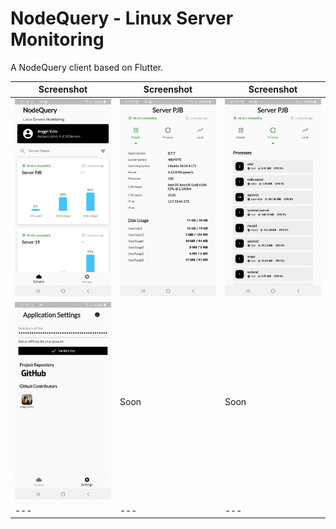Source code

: # NodeQuery - Linux Server Monitoring

A NodeQuery client based on Flutter.


| Screenshot | Screenshot | Screenshot |
| ------ | ------ | ------ |
| ![](https://raw.githubusercontent.com/anggriyulio/nodequery_flutter/master/screenshots/1.jpeg)| ![](https://raw.githubusercontent.com/anggriyulio/nodequery_flutter/master/screenshots/2.jpeg) | ![](https://raw.githubusercontent.com/anggriyulio/nodequery_flutter/master/screenshots/3.jpeg) | 
| ![](https://raw.githubusercontent.com/anggriyulio/nodequery_flutter/master/screenshots/4.jpeg) | Soon | Soon |
|---|---|---|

• • • • •

GOAL OF THE EXERCISE: Retype the data above exactly, dropping every picture.

EXERCISE RESULT:
Source code

: # NodeQuery - Linux Server Monitoring

A NodeQuery client based on Flutter.


| Screenshot | Screenshot | Screenshot |
| ------ | ------ | ------ |
| ![](https://raw.githubusercontent.com/anggriyulio/nodequery_flutter/master/screenshots/1.jpeg)| ![](https://raw.githubusercontent.com/anggriyulio/nodequery_flutter/master/screenshots/2.jpeg) | ![](https://raw.githubusercontent.com/anggriyulio/nodequery_flutter/master/screenshots/3.jpeg) | 
| ![](https://raw.githubusercontent.com/anggriyulio/nodequery_flutter/master/screenshots/4.jpeg) | Soon | Soon |
|---|---|---|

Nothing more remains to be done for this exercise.